Naturally Occurring and Experimentally Induced Rhesus Macaque Models for Polycystic Ovary Syndrome: Translational Gateways to Clinical Application

David H Abbott  1 Jeffrey Rogers  2 Daniel A Dumesic  3 Jon E Levine  4
Affiliations
Review

Naturally Occurring and Experimentally Induced Rhesus Macaque Models for Polycystic Ovary Syndrome: Translational Gateways to Clinical Application

David H Abbott et al. Med Sci (Basel). .

Abstract

Indian rhesus macaque nonhuman primate models for polycystic ovary syndrome (PCOS) implicate both female hyperandrogenism and developmental molecular origins as core components of PCOS etiopathogenesis. Establishing and exploiting macaque models for translational impact into the clinic, however, has required multi-year, integrated basic-clinical science collaborations. Paradigm shifting insight has accrued from such concerted investment, leading to novel mechanistic understanding of PCOS, including hyperandrogenic fetal and peripubertal origins, epigenetic programming, altered neural function, defective oocytes and embryos, adipogenic constraint enhancing progression to insulin resistance, pancreatic decompensation and type 2 diabetes, together with placental compromise, all contributing to transgenerational transmission of traits likely to manifest in adult PCOS phenotypes.
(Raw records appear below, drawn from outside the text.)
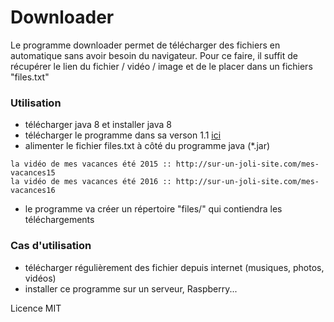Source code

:# Downloader
Le programme downloader permet de télécharger des fichiers en automatique sans avoir besoin du navigateur.
Pour ce faire, il suffit de récupérer le lien du fichier / vidéo / image et de le placer dans un fichiers "files.txt"


### Utilisation
* télécharger java 8 et installer java 8
* télécharger le programme dans sa verson 1.1 [ici](https://drive.google.com/open?id=0B3RZ6sP4kUBAOG1DazNtY0pHdUE)
* alimenter le fichier files.txt à côté du programme java (*.jar)
```text
la vidéo de mes vacances été 2015 :: http://sur-un-joli-site.com/mes-vacances15
la vidéo de mes vacances été 2016 :: http://sur-un-joli-site.com/mes-vacances16
```
* le programme va créer un répertoire "files/" qui contiendra les téléchargements

### Cas d'utilisation
* télécharger régulièrement des fichier depuis internet (musiques, photos, vidéos)
* installer ce programme sur un serveur, Raspberry...

Licence MIT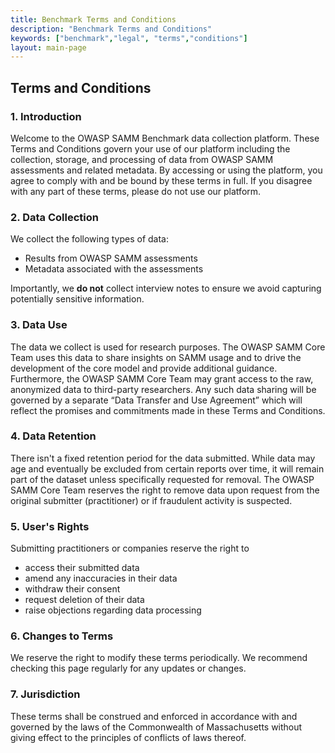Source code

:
 ```yaml
---
title: Benchmark Terms and Conditions
description: "Benchmark Terms and Conditions"
keywords: ["benchmark","legal", "terms","conditions"]
layout: main-page
---
```



## Terms and Conditions

### 1. Introduction 

Welcome to the OWASP SAMM Benchmark data collection platform. These Terms and Conditions govern your use of our platform including the collection, storage, and processing of data from OWASP SAMM assessments and related metadata.
By accessing or using the platform, you agree to comply with and be bound by these terms in full. If you disagree with any part of these terms, please do not use our platform.

### 2. Data Collection

We collect the following types of data:
* Results from OWASP SAMM assessments
* Metadata associated with the assessments

Importantly, we **do not** collect interview notes to ensure we avoid capturing potentially sensitive information.

### 3. Data Use

The data we collect is used for research purposes. The OWASP SAMM Core Team uses this data to share insights on SAMM usage and to drive the development of the core model and provide additional guidance.
Furthermore, the OWASP SAMM Core Team may grant access to the raw, anonymized data to third-party researchers. Any such data sharing will be governed by a separate “Data Transfer and Use Agreement” which will reflect the promises and commitments made in these Terms and Conditions.

### 4. Data Retention

There isn't a fixed retention period for the data submitted. While data may age and eventually be excluded from certain reports over time, it will remain part of the dataset unless specifically requested for removal.
The OWASP SAMM Core Team reserves the right to remove data upon request from the original submitter (practitioner) or if fraudulent activity is suspected.

### 5. User's Rights

Submitting practitioners or companies reserve the right to  
* access their submitted data
* amend any inaccuracies in their data
* withdraw their consent
* request deletion of their data
* raise objections regarding data processing

### 6. Changes to Terms

We reserve the right to modify these terms periodically. We recommend checking this page regularly for any updates or changes.

### 7. Jurisdiction

These terms shall be construed and enforced in accordance with and governed by the laws of the Commonwealth of Massachusetts without giving effect to the principles of conflicts of laws thereof.
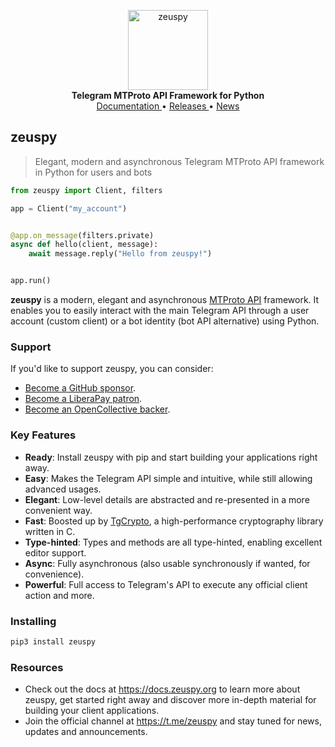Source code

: <p align="center">
    <a href="https://github.com/zeuspy/zeuspy">
        <img src="https://docs.zeuspy.org/_static/zeuspy.png" alt="zeuspy" width="128">
    </a>
    <br>
    <b>Telegram MTProto API Framework for Python</b>
    <br>
    <a href="https://docs.zeuspy.org">
        Documentation
    </a>
    •
    <a href="https://docs.zeuspy.org/releases">
        Releases
    </a>
    •
    <a href="https://t.me/zeuspy">
        News
    </a>
</p>

## zeuspy

> Elegant, modern and asynchronous Telegram MTProto API framework in Python for users and bots

``` python
from zeuspy import Client, filters

app = Client("my_account")


@app.on_message(filters.private)
async def hello(client, message):
    await message.reply("Hello from zeuspy!")


app.run()
```

**zeuspy** is a modern, elegant and asynchronous [MTProto API](https://docs.zeuspy.org/topics/mtproto-vs-botapi)
framework. It enables you to easily interact with the main Telegram API through a user account (custom client) or a bot
identity (bot API alternative) using Python.

### Support

If you'd like to support zeuspy, you can consider:

- [Become a GitHub sponsor](https://github.com/sponsors/delivrance).
- [Become a LiberaPay patron](https://liberapay.com/delivrance).
- [Become an OpenCollective backer](https://opencollective.com/zeuspy).

### Key Features

- **Ready**: Install zeuspy with pip and start building your applications right away.
- **Easy**: Makes the Telegram API simple and intuitive, while still allowing advanced usages.
- **Elegant**: Low-level details are abstracted and re-presented in a more convenient way.
- **Fast**: Boosted up by [TgCrypto](https://github.com/zeuspy/tgcrypto), a high-performance cryptography library written in C.  
- **Type-hinted**: Types and methods are all type-hinted, enabling excellent editor support.
- **Async**: Fully asynchronous (also usable synchronously if wanted, for convenience).
- **Powerful**: Full access to Telegram's API to execute any official client action and more.

### Installing

``` bash
pip3 install zeuspy
```

### Resources

- Check out the docs at https://docs.zeuspy.org to learn more about zeuspy, get started right
away and discover more in-depth material for building your client applications.
- Join the official channel at https://t.me/zeuspy and stay tuned for news, updates and announcements.
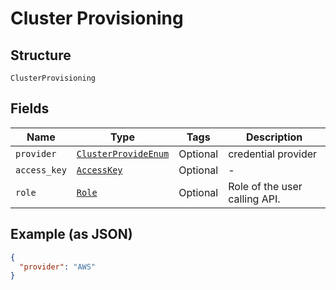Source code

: 
# Cluster Provisioning

## Structure

`ClusterProvisioning`

## Fields

| Name | Type | Tags | Description |
|  --- | --- | --- | --- |
| `provider` | [`ClusterProvideEnum`](../../doc/models/cluster-provide-enum.md) | Optional | credential provider |
| `access_key` | [`AccessKey`](../../doc/models/access-key.md) | Optional | - |
| `role` | [`Role`](../../doc/models/role.md) | Optional | Role of the user calling API. |

## Example (as JSON)

```json
{
  "provider": "AWS"
}
```

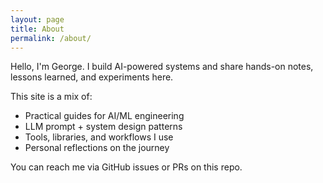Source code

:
 ```yaml
---
layout: page
title: About
permalink: /about/
---
```


Hello, I'm George. I build AI-powered systems and share hands-on notes, lessons learned, and experiments here.

This site is a mix of:

- Practical guides for AI/ML engineering
- LLM prompt + system design patterns
- Tools, libraries, and workflows I use
- Personal reflections on the journey

You can reach me via GitHub issues or PRs on this repo.

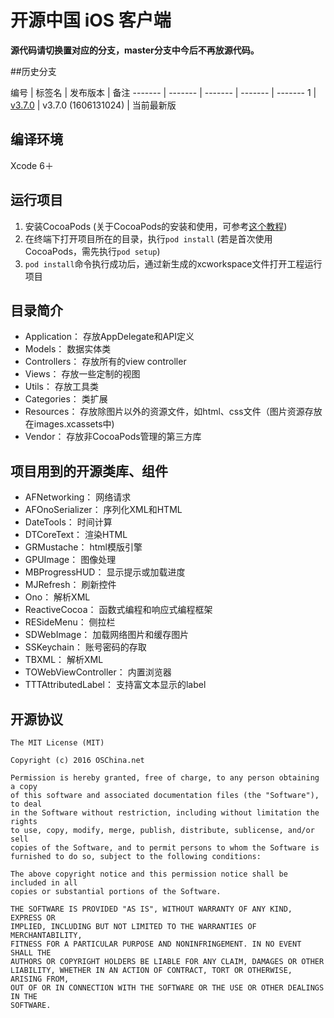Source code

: # 开源中国 iOS 客户端

**源代码请切换置对应的分支，master分支中今后不再放源代码。**


##历史分支

编号 | 标签名 | 发布版本 |  备注
------- | ------- | ------- | ------- | -------
1 | [v3.7.0](http://git.oschina.net/oschina/iphone-app/tree/v3.7.0/) | v3.7.0 (1606131024) |  当前最新版



## 编译环境
Xcode 6＋


## 运行项目
1. 安装CocoaPods (关于CocoaPods的安装和使用，可参考[这个教程](http://code4app.com/article/cocoapods-install-usage))
2. 在终端下打开项目所在的目录，执行```pod install``` (若是首次使用CocoaPods，需先执行```pod setup```)
3. ```pod install```命令执行成功后，通过新生成的xcworkspace文件打开工程运行项目


## 目录简介

* Application：  存放AppDelegate和API定义
* Models：       数据实体类
* Controllers：  存放所有的view controller
* Views：        存放一些定制的视图
* Utils：        存放工具类
* Categories：   类扩展
* Resources：    存放除图片以外的资源文件，如html、css文件（图片资源存放在images.xcassets中)
* Vendor：       存放非CocoaPods管理的第三方库


## 项目用到的开源类库、组件

* AFNetworking：                         网络请求
* AFOnoSerializer：                      序列化XML和HTML
* DateTools：                            时间计算
* DTCoreText：                           渲染HTML
* GRMustache：                           html模版引擎
* GPUImage：                             图像处理
* MBProgressHUD：                        显示提示或加载进度
* MJRefresh：                            刷新控件
* Ono：                                  解析XML
* ReactiveCocoa：                        函数式编程和响应式编程框架
* RESideMenu：                           侧拉栏
* SDWebImage：                           加载网络图片和缓存图片
* SSKeychain：                           账号密码的存取
* TBXML：                                解析XML
* TOWebViewController：                  内置浏览器 
* TTTAttributedLabel：                   支持富文本显示的label


## 开源协议

	The MIT License (MIT)
	
	Copyright (c) 2016 OSChina.net
	
	Permission is hereby granted, free of charge, to any person obtaining a copy
	of this software and associated documentation files (the "Software"), to deal
	in the Software without restriction, including without limitation the rights
	to use, copy, modify, merge, publish, distribute, sublicense, and/or sell
	copies of the Software, and to permit persons to whom the Software is
	furnished to do so, subject to the following conditions:
	
	The above copyright notice and this permission notice shall be included in all
	copies or substantial portions of the Software.
	
	THE SOFTWARE IS PROVIDED "AS IS", WITHOUT WARRANTY OF ANY KIND, EXPRESS OR
	IMPLIED, INCLUDING BUT NOT LIMITED TO THE WARRANTIES OF MERCHANTABILITY,
	FITNESS FOR A PARTICULAR PURPOSE AND NONINFRINGEMENT. IN NO EVENT SHALL THE
	AUTHORS OR COPYRIGHT HOLDERS BE LIABLE FOR ANY CLAIM, DAMAGES OR OTHER
	LIABILITY, WHETHER IN AN ACTION OF CONTRACT, TORT OR OTHERWISE, ARISING FROM,
	OUT OF OR IN CONNECTION WITH THE SOFTWARE OR THE USE OR OTHER DEALINGS IN THE
	SOFTWARE.
	


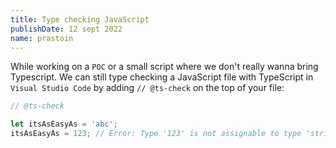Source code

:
 ```yaml
---
title: Type checking JavaScript
publishDate: 12 sept 2022
name: prastoin
---
```


While working on a `POC` or a small script where we don't really wanna bring Typescript.
We can still type checking a JavaScript file with TypeScript in `Visual Studio Code` by adding `// @ts-check` on the top of your file:

```js
// @ts-check

let itsAsEasyAs = 'abc';
itsAsEasyAs = 123; // Error: Type '123' is not assignable to type 'string'
```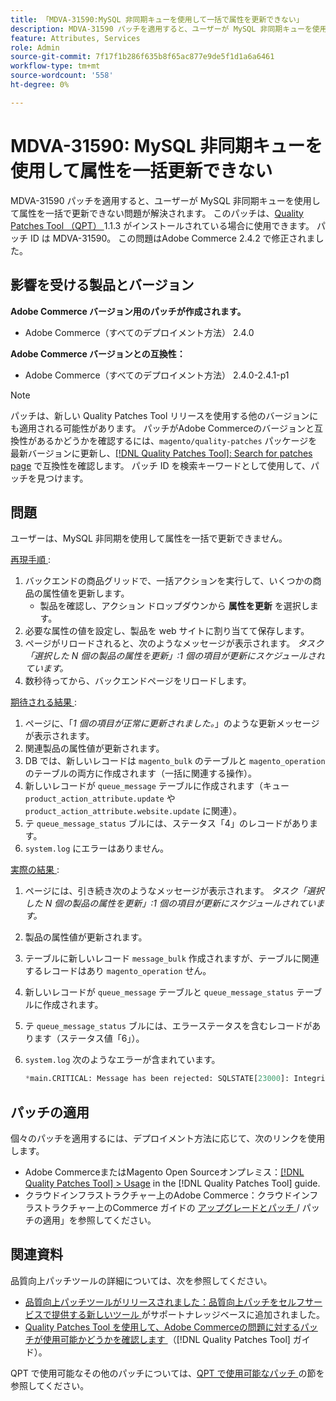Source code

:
```yaml
---
title: 「MDVA-31590:MySQL 非同期キューを使用して一括で属性を更新できない」
description: MDVA-31590 パッチを適用すると、ユーザーが MySQL 非同期キューを使用して属性を一括で更新できない問題が解決されます。 このパッチは、[Quality Patches Tool （QPT） ] （https://experienceleague.adobe.com/en/docs/commerce-knowledge-base/kb/announcements/commerce-announcements/magento-quality-patches-released-new-tool-to-self-serve-quality-patches） 1.1.3 がインストールされている場合に利用できます。 パッチ ID は MDVA-31590。 この問題はAdobe Commerce 2.4.2 で修正されました。
feature: Attributes, Services
role: Admin
source-git-commit: 7f17f1b286f635b8f65ac877e9de5f1d1a6a6461
workflow-type: tm+mt
source-wordcount: '558'
ht-degree: 0%

---
```


# MDVA-31590: MySQL 非同期キューを使用して属性を一括更新できない

MDVA-31590 パッチを適用すると、ユーザーが MySQL 非同期キューを使用して属性を一括で更新できない問題が解決されます。 このパッチは、[Quality Patches Tool （QPT） ](https://experienceleague.adobe.com/en/docs/commerce-knowledge-base/kb/announcements/commerce-announcements/magento-quality-patches-released-new-tool-to-self-serve-quality-patches)1.1.3 がインストールされている場合に使用できます。 パッチ ID は MDVA-31590。 この問題はAdobe Commerce 2.4.2 で修正されました。

## 影響を受ける製品とバージョン

**Adobe Commerce バージョン用のパッチが作成されます。**

* Adobe Commerce（すべてのデプロイメント方法） 2.4.0

**Adobe Commerce バージョンとの互換性：**

* Adobe Commerce（すべてのデプロイメント方法） 2.4.0-2.4.1-p1

>[!NOTE]
>
>パッチは、新しい Quality Patches Tool リリースを使用する他のバージョンにも適用される可能性があります。 パッチがAdobe Commerceのバージョンと互換性があるかどうかを確認するには、`magento/quality-patches` パッケージを最新バージョンに更新し、[[!DNL Quality Patches Tool]: Search for patches page](https://experienceleague.adobe.com/en/docs/commerce-knowledge-base/kb/announcements/commerce-announcements/magento-quality-patches-released-new-tool-to-self-serve-quality-patches) で互換性を確認します。 パッチ ID を検索キーワードとして使用して、パッチを見つけます。

## 問題

ユーザーは、MySQL 非同期を使用して属性を一括で更新できません。

<u> 再現手順 </u>:

1. バックエンドの商品グリッドで、一括アクションを実行して、いくつかの商品の属性値を更新します。
   * 製品を確認し、アクション ドロップダウンから **属性を更新** を選択します。
1. 必要な属性の値を設定し、製品を web サイトに割り当てて保存します。
1. ページがリロードされると、次のようなメッセージが表示されます。
   *タスク「選択した N 個の製品の属性を更新」:1 個の項目が更新にスケジュールされています。*
1. 数秒待ってから、バックエンドページをリロードします。

<u> 期待される結果 </u>:

1. ページに、「*1 個の項目が正常に更新されました。*」のような更新メッセージが表示されます。
1. 関連製品の属性値が更新されます。
1. DB では、新しいレコードは `magento_bulk` のテーブルと `magento_operation` のテーブルの両方に作成されます（一括に関連する操作）。
1. 新しいレコードが `queue_message` テーブルに作成されます（キュー `product_action_attribute.update` や `product_action_attribute.website.update` に関連）。
1. テ `queue_message_status` ブルには、ステータス「4」のレコードがあります。
1. `system.log` にエラーはありません。

<u> 実際の結果 </u>:

1. ページには、引き続き次のようなメッセージが表示されます。
   *タスク「選択した N 個の製品の属性を更新」:1 個の項目が更新にスケジュールされています。*
1. 製品の属性値が更新されます。
1. テーブルに新しいレコード `message_bulk` 作成されますが、テーブルに関連するレコードはあり `magento_operation` せん。
1. 新しいレコードが `queue_message` テーブルと `queue_message_status` テーブルに作成されます。
1. テ `queue_message_status` ブルには、エラーステータスを含むレコードがあります（ステータス値「6」）。
1. `system.log` 次のようなエラーが含まれています。

   ```sql
   *main.CRITICAL: Message has been rejected: SQLSTATE[23000]: Integrity constraint violation: 1048 Column 'operation_key' cannot be null, query was: INSERT INTO {{magento_operation}} ({{id}}, {{bulk_uuid}}, {{topic_name}}, {{serialized_data}}, {{result_serialized_data}}, {{status}}, {{error_code}}, {{result_message}}, {{operation_key}}) VALUES (?, ?, ?, ?, ?, ?, ?, ?, ?) [] []*
   ```

## パッチの適用

個々のパッチを適用するには、デプロイメント方法に応じて、次のリンクを使用します。

* Adobe CommerceまたはMagento Open Sourceオンプレミス：[[!DNL Quality Patches Tool] > Usage](/help/tools/quality-patches-tool/usage.md) in the [!DNL Quality Patches Tool] guide.
* クラウドインフラストラクチャー上のAdobe Commerce：クラウドインフラストラクチャー上のCommerce ガイドの [ アップグレードとパッチ ](https://experienceleague.adobe.com/docs/commerce-cloud-service/user-guide/develop/upgrade/apply-patches.html)/ パッチの適用」を参照してください。

## 関連資料

品質向上パッチツールの詳細については、次を参照してください。

* [ 品質向上パッチツールがリリースされました：品質向上パッチをセルフサービスで提供する新しいツール ](https://experienceleague.adobe.com/en/docs/commerce-knowledge-base/kb/announcements/commerce-announcements/magento-quality-patches-released-new-tool-to-self-serve-quality-patches) がサポートナレッジベースに追加されました。
* [Quality Patches Tool を使用して、Adobe Commerceの問題に対するパッチが使用可能かどうかを確認します ](/help/tools/quality-patches-tool/patches-available-in-qpt/check-patch-for-magento-issue-with-magento-quality-patches.md) （[!DNL Quality Patches Tool] ガイド）。

QPT で使用可能なその他のパッチについては、[QPT で使用可能なパッチ ](https://support.magento.com/hc/en-us/sections/360010506631-Patches-available-in-MQP-tool-) の節を参照してください。

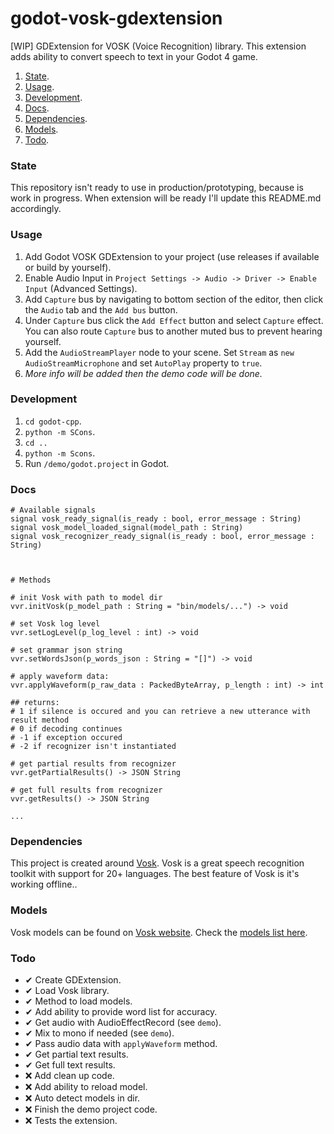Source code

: # godot-vosk-gdextension
[WIP] GDExtension for VOSK (Voice Recognition) library. This extension adds ability to convert speech to text in your Godot 4 game.

1. [State](#state).
2. [Usage](#usage).
3. [Development](#development).
4. [Docs](#docs).
5. [Dependencies](#dependencies).
6. [Models](#models).
7. [Todo](#todo).



### State
This repository isn't ready to use in production/prototyping, because is work in progress. When extension will be ready I'll update this README.md accordingly.

### Usage

1. Add Godot VOSK GDExtension to your project (use releases if available or build by yourself).
2. Enable Audio Input in `Project Settings -> Audio -> Driver -> Enable Input` (Advanced Settings).
3. Add `Capture` bus by navigating to bottom section of the editor, then click the `Audio` tab and the `Add bus` button.
4. Under `Capture` bus click the `Add Effect` button and select `Capture` effect. You can also route `Capture` bus to another muted bus to prevent hearing yourself.
5. Add the `AudioStreamPlayer` node to your scene. Set `Stream` as `new AudioStreamMicrophone` and set `AutoPlay` property to `true`.
6. *More info will be added then the demo code will be done.*


### Development
1. `cd godot-cpp`.
2. `python -m SCons`.
3. `cd ..`
4. `python -m Scons`.
5. Run `/demo/godot.project` in Godot.



### Docs

```gdscript
# Available signals
signal vosk_ready_signal(is_ready : bool, error_message : String)
signal vosk_model_loaded_signal(model_path : String)
signal vosk_recognizer_ready_signal(is_ready : bool, error_message : String)



# Methods

# init Vosk with path to model dir
vvr.initVosk(p_model_path : String = "bin/models/...") -> void

# set Vosk log level
vvr.setLogLevel(p_log_level : int) -> void

# set grammar json string
vvr.setWordsJson(p_words_json : String = "[]") -> void

# apply waveform data:
vvr.applyWaveform(p_raw_data : PackedByteArray, p_length : int) -> int

## returns:
# 1 if silence is occured and you can retrieve a new utterance with result method 
# 0 if decoding continues
# -1 if exception occured
# -2 if recognizer isn't instantiated

# get partial results from recognizer
vvr.getPartialResults() -> JSON String

# get full results from recognizer
vvr.getResults() -> JSON String

...
```


### Dependencies

This project is created around [Vosk](https://alphacephei.com/vosk/). Vosk is a great speech recognition toolkit with support for 20+ languages. The best feature of Vosk is it's working offline..

### Models

Vosk models can be found on [Vosk website](https://alphacephei.com/vosk/). Check the [models list here](https://alphacephei.com/vosk/models).


### Todo

-  ✔ Create GDExtension.
-  ✔ Load Vosk library.
-  ✔ Method to load models.
-  ✔ Add ability to provide word list for accuracy.
-  ✔ Get audio with AudioEffectRecord (see `demo`).
-  ✔ Mix to mono if needed (see `demo`).
-  ✔ Pass audio data with `applyWaveform` method.
-  ✔ Get partial text results.
-  ✔ Get full text results.
- ❌ Add clean up code.
- ❌ Add ability to reload model.
- ❌ Auto detect models in dir.
- ❌ Finish the demo project code.
- ❌ Tests the extension.
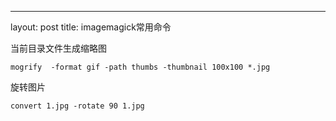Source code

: ---
layout: post
title: imagemagick常用命令


当前目录文件生成缩略图
``` shell
mogrify  -format gif -path thumbs -thumbnail 100x100 *.jpg
```

旋转图片
``` shell
convert 1.jpg -rotate 90 1.jpg
```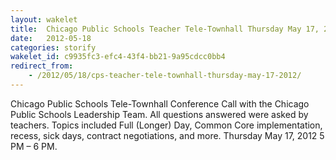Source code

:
```yaml
---
layout: wakelet
title:  Chicago Public Schools Teacher Tele-Townhall Thursday May 17, 2012
date:   2012-05-18
categories: storify
wakelet_id: c9935fc3-efc4-43f4-bb21-9a95cdcc0bb4
redirect_from:
    - /2012/05/18/cps-teacher-tele-townhall-thursday-may-17-2012/
---
```


Chicago Public Schools Tele-Townhall Conference Call with the Chicago Public Schools Leadership Team. All questions answered were asked by teachers. Topics included Full (Longer) Day, Common Core implementation, recess, sick days, contract negotiations, and more. Thursday May 17, 2012 5 PM – 6 PM.


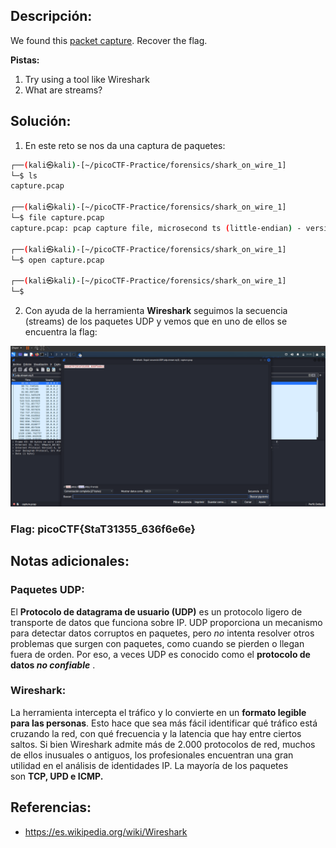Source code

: ## Descripción: 
We found this [packet capture](https://jupiter.challenges.picoctf.org/static/483e50268fe7e015c49caf51a69063d0/capture.pcap). Recover the flag.

**Pistas:**
1. Try using a tool like Wireshark
2. What are streams?

## Solución:

1. En este reto se nos da una captura de paquetes: 

```bash
┌──(kali㉿kali)-[~/picoCTF-Practice/forensics/shark_on_wire_1]
└─$ ls
capture.pcap
                                                                                                                                                 
┌──(kali㉿kali)-[~/picoCTF-Practice/forensics/shark_on_wire_1]
└─$ file capture.pcap 
capture.pcap: pcap capture file, microsecond ts (little-endian) - version 2.4 (Ethernet, capture length 262144)
                                                                                                                                                 
┌──(kali㉿kali)-[~/picoCTF-Practice/forensics/shark_on_wire_1]
└─$ open capture.pcap 
                                                                                                                                                 
┌──(kali㉿kali)-[~/picoCTF-Practice/forensics/shark_on_wire_1]
└─$ 
```

2. Con ayuda de la herramienta **Wireshark** seguimos la secuencia (streams) de los paquetes UDP y vemos que en uno de ellos se encuentra la flag:

![Pasted image 20230323122606](Pasted%20image%2020230323122606.png)

### Flag:  picoCTF{StaT31355_636f6e6e}

## Notas adicionales:

### Paquetes UDP:
El **Protocolo de datagrama de usuario (UDP)** es un protocolo ligero de transporte de datos que funciona sobre IP.
UDP proporciona un mecanismo para detectar datos corruptos en paquetes, pero _no_ intenta resolver otros problemas que surgen con paquetes, como cuando se pierden o llegan fuera de orden. Por eso, a veces UDP es conocido como el **protocolo de datos _no confiable_** .

### Wireshark:
La herramienta intercepta el tráfico y lo convierte en un **formato legible para las personas**. Esto hace que sea más fácil identificar qué tráfico está cruzando la red, con qué frecuencia y la latencia que hay entre ciertos saltos. Si bien Wireshark admite más de 2.000 protocolos de red, muchos de ellos inusuales o antiguos, los profesionales encuentran una gran utilidad en el análisis de identidades IP. La mayoría de los paquetes son **TCP, UPD e ICMP.**

## Referencias:
- https://es.wikipedia.org/wiki/Wireshark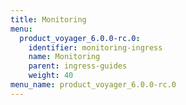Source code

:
 ```yaml
---
title: Monitoring
menu:
  product_voyager_6.0.0-rc.0:
    identifier: monitoring-ingress
    name: Monitoring
    parent: ingress-guides
    weight: 40
menu_name: product_voyager_6.0.0-rc.0
---
```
Our recent demonstration of PCOS-related traits in naturally hyperandrogenic (High T) female macaques additionally creates opportunities to employ whole genome sequencing to enable exploration of gene variants within human PCOS candidate genes contributing to PCOS-related traits in macaque models. This review will therefore consider Indian macaque model contributions to various aspects of PCOS-related pathophysiology, as well as the benefits of using macaque models with compellingly close homologies to the human genome, phenotype, development and aging.

Keywords: adipogenic constraint; androgen excess; developmental programming; infertility; insulin resistance; testosterone-associated traits; transgenerational transmission.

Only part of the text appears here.